§ How to complete this task
Please write out exactly the lines of the data below from the line holding "1. Siapkan 2 lembar Daun Jeruk" through the line holding "1. Sediakan 16", and leave out the rest.

Stored dataset items:
== == ==

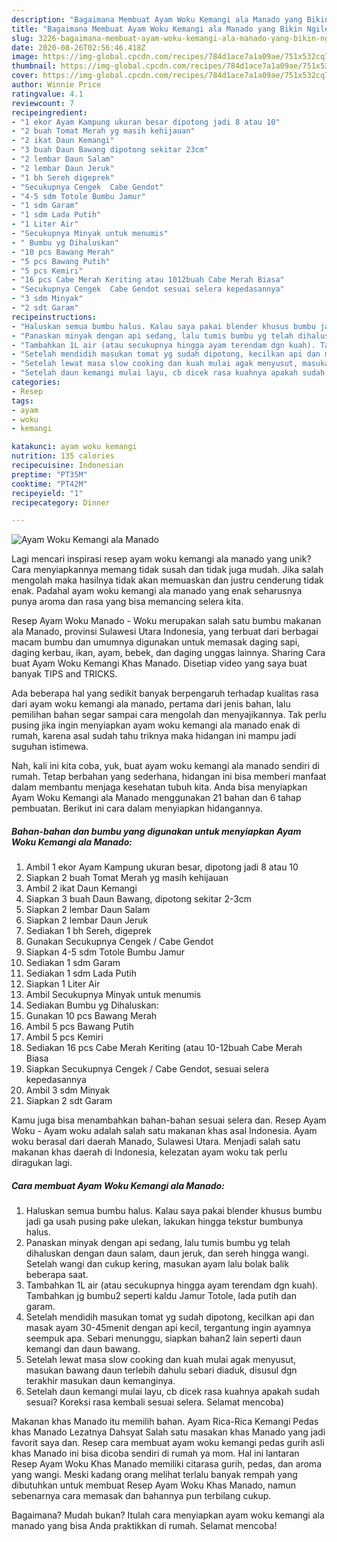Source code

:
 ```yaml
---
description: "Bagaimana Membuat Ayam Woku Kemangi ala Manado yang Bikin Ngiler"
title: "Bagaimana Membuat Ayam Woku Kemangi ala Manado yang Bikin Ngiler"
slug: 3226-bagaimana-membuat-ayam-woku-kemangi-ala-manado-yang-bikin-ngiler
date: 2020-08-26T02:56:46.418Z
image: https://img-global.cpcdn.com/recipes/784d1ace7a1a09ae/751x532cq70/ayam-woku-kemangi-ala-manado-foto-resep-utama.jpg
thumbnail: https://img-global.cpcdn.com/recipes/784d1ace7a1a09ae/751x532cq70/ayam-woku-kemangi-ala-manado-foto-resep-utama.jpg
cover: https://img-global.cpcdn.com/recipes/784d1ace7a1a09ae/751x532cq70/ayam-woku-kemangi-ala-manado-foto-resep-utama.jpg
author: Winnie Price
ratingvalue: 4.1
reviewcount: 7
recipeingredient:
- "1 ekor Ayam Kampung ukuran besar dipotong jadi 8 atau 10"
- "2 buah Tomat Merah yg masih kehijauan"
- "2 ikat Daun Kemangi"
- "3 buah Daun Bawang dipotong sekitar 23cm"
- "2 lembar Daun Salam"
- "2 lembar Daun Jeruk"
- "1 bh Sereh digeprek"
- "Secukupnya Cengek  Cabe Gendot"
- "4-5 sdm Totole Bumbu Jamur"
- "1 sdm Garam"
- "1 sdm Lada Putih"
- "1 Liter Air"
- "Secukupnya Minyak untuk menumis"
- " Bumbu yg Dihaluskan"
- "10 pcs Bawang Merah"
- "5 pcs Bawang Putih"
- "5 pcs Kemiri"
- "16 pcs Cabe Merah Keriting atau 1012buah Cabe Merah Biasa"
- "Secukupnya Cengek  Cabe Gendot sesuai selera kepedasannya"
- "3 sdm Minyak"
- "2 sdt Garam"
recipeinstructions:
- "Haluskan semua bumbu halus. Kalau saya pakai blender khusus bumbu jadi ga usah pusing pake ulekan, lakukan hingga tekstur bumbunya halus."
- "Panaskan minyak dengan api sedang, lalu tumis bumbu yg telah dihaluskan dengan daun salam, daun jeruk, dan sereh hingga wangi. Setelah wangi dan cukup kering, masukan ayam lalu bolak balik beberapa saat."
- "Tambahkan 1L air (atau secukupnya hingga ayam terendam dgn kuah). Tambahkan jg bumbu2 seperti kaldu Jamur Totole, lada putih dan garam."
- "Setelah mendidih masukan tomat yg sudah dipotong, kecilkan api dan masak ayam 30-45menit dengan api kecil, tergantung ingin ayamnya seempuk apa. Sebari menunggu, siapkan bahan2 lain seperti daun kemangi dan daun bawang."
- "Setelah lewat masa slow cooking dan kuah mulai agak menyusut, masukan bawang daun terlebih dahulu sebari diaduk, disusul dgn terakhir masukan daun kemanginya."
- "Setelah daun kemangi mulai layu, cb dicek rasa kuahnya apakah sudah sesuai? Koreksi rasa kembali sesuai selera. Selamat mencoba)"
categories:
- Resep
tags:
- ayam
- woku
- kemangi

katakunci: ayam woku kemangi 
nutrition: 135 calories
recipecuisine: Indonesian
preptime: "PT35M"
cooktime: "PT42M"
recipeyield: "1"
recipecategory: Dinner

---
```



![Ayam Woku Kemangi ala Manado](https://img-global.cpcdn.com/recipes/784d1ace7a1a09ae/751x532cq70/ayam-woku-kemangi-ala-manado-foto-resep-utama.jpg)

Lagi mencari inspirasi resep ayam woku kemangi ala manado yang unik? Cara menyiapkannya memang tidak susah dan tidak juga mudah. Jika salah mengolah maka hasilnya tidak akan memuaskan dan justru cenderung tidak enak. Padahal ayam woku kemangi ala manado yang enak seharusnya punya aroma dan rasa yang bisa memancing selera kita.

Resep Ayam Woku Manado - Woku merupakan salah satu bumbu makanan ala Manado, provinsi Sulawesi Utara Indonesia, yang terbuat dari berbagai macam bumbu dan umumnya digunakan untuk memasak daging sapi, daging kerbau, ikan, ayam, bebek, dan daging unggas lainnya. Sharing Cara buat Ayam Woku Kemangi Khas Manado. Disetiap video yang saya buat banyak TIPS and TRICKS.

Ada beberapa hal yang sedikit banyak berpengaruh terhadap kualitas rasa dari ayam woku kemangi ala manado, pertama dari jenis bahan, lalu pemilihan bahan segar sampai cara mengolah dan menyajikannya. Tak perlu pusing jika ingin menyiapkan ayam woku kemangi ala manado enak di rumah, karena asal sudah tahu triknya maka hidangan ini mampu jadi suguhan istimewa.


Nah, kali ini kita coba, yuk, buat ayam woku kemangi ala manado sendiri di rumah. Tetap berbahan yang sederhana, hidangan ini bisa memberi manfaat dalam membantu menjaga kesehatan tubuh kita. Anda bisa menyiapkan Ayam Woku Kemangi ala Manado menggunakan 21 bahan dan 6 tahap pembuatan. Berikut ini cara dalam menyiapkan hidangannya.

<!--inarticleads1-->

##### Bahan-bahan dan bumbu yang digunakan untuk menyiapkan Ayam Woku Kemangi ala Manado:

1. Ambil 1 ekor Ayam Kampung ukuran besar, dipotong jadi 8 atau 10
1. Siapkan 2 buah Tomat Merah yg masih kehijauan
1. Ambil 2 ikat Daun Kemangi
1. Siapkan 3 buah Daun Bawang, dipotong sekitar 2-3cm
1. Siapkan 2 lembar Daun Salam
1. Siapkan 2 lembar Daun Jeruk
1. Sediakan 1 bh Sereh, digeprek
1. Gunakan Secukupnya Cengek / Cabe Gendot
1. Siapkan 4-5 sdm Totole Bumbu Jamur
1. Sediakan 1 sdm Garam
1. Sediakan 1 sdm Lada Putih
1. Siapkan 1 Liter Air
1. Ambil Secukupnya Minyak untuk menumis
1. Sediakan  Bumbu yg Dihaluskan:
1. Gunakan 10 pcs Bawang Merah
1. Ambil 5 pcs Bawang Putih
1. Ambil 5 pcs Kemiri
1. Sediakan 16 pcs Cabe Merah Keriting (atau 10-12buah Cabe Merah Biasa
1. Siapkan Secukupnya Cengek / Cabe Gendot, sesuai selera kepedasannya
1. Ambil 3 sdm Minyak
1. Siapkan 2 sdt Garam


Kamu juga bisa menambahkan bahan-bahan sesuai selera dan. Resep Ayam Woku - Ayam woku adalah salah satu makanan khas asal Indonesia. Ayam woku berasal dari daerah Manado, Sulawesi Utara. Menjadi salah satu makanan khas daerah di Indonesia, kelezatan ayam woku tak perlu diragukan lagi. 

<!--inarticleads2-->

##### Cara membuat Ayam Woku Kemangi ala Manado:

1. Haluskan semua bumbu halus. Kalau saya pakai blender khusus bumbu jadi ga usah pusing pake ulekan, lakukan hingga tekstur bumbunya halus.
1. Panaskan minyak dengan api sedang, lalu tumis bumbu yg telah dihaluskan dengan daun salam, daun jeruk, dan sereh hingga wangi. Setelah wangi dan cukup kering, masukan ayam lalu bolak balik beberapa saat.
1. Tambahkan 1L air (atau secukupnya hingga ayam terendam dgn kuah). Tambahkan jg bumbu2 seperti kaldu Jamur Totole, lada putih dan garam.
1. Setelah mendidih masukan tomat yg sudah dipotong, kecilkan api dan masak ayam 30-45menit dengan api kecil, tergantung ingin ayamnya seempuk apa. Sebari menunggu, siapkan bahan2 lain seperti daun kemangi dan daun bawang.
1. Setelah lewat masa slow cooking dan kuah mulai agak menyusut, masukan bawang daun terlebih dahulu sebari diaduk, disusul dgn terakhir masukan daun kemanginya.
1. Setelah daun kemangi mulai layu, cb dicek rasa kuahnya apakah sudah sesuai? Koreksi rasa kembali sesuai selera. Selamat mencoba)


Makanan khas Manado itu memilih bahan. Ayam Rica-Rica Kemangi Pedas khas Manado Lezatnya Dahsyat Salah satu masakan khas Manado yang jadi favorit saya dan. Resep cara membuat ayam woku kemangi pedas gurih asli khas Manado ini bisa dicoba sendiri di rumah ya mom. Hal ini lantaran Resep Ayam Woku Khas Manado memiliki citarasa gurih, pedas, dan aroma yang wangi. Meski kadang orang melihat terlalu banyak rempah yang dibutuhkan untuk membuat Resep Ayam Woku Khas Manado, namun sebenarnya cara memasak dan bahannya pun terbilang cukup. 

Bagaimana? Mudah bukan? Itulah cara menyiapkan ayam woku kemangi ala manado yang bisa Anda praktikkan di rumah. Selamat mencoba!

== == ==

§ Solution to this problem
1. Siapkan 2 lembar Daun Jeruk
1. Sediakan 1 bh Sereh, digeprek
1. Gunakan Secukupnya Cengek / Cabe Gendot
1. Siapkan 4-5 sdm Totole Bumbu Jamur
1. Sediakan 1 sdm Garam
1. Sediakan 1 sdm Lada Putih
1. Siapkan 1 Liter Air
1. Ambil Secukupnya Minyak untuk menumis
1. Sediakan  Bumbu yg Dihaluskan:
1. Gunakan 10 pcs Bawang Merah
1. Ambil 5 pcs Bawang Putih
1. Ambil 5 pcs Kemiri
1. Sediakan 16 pcs Cabe Merah Keriting (atau 10-12buah Cabe Merah Biasa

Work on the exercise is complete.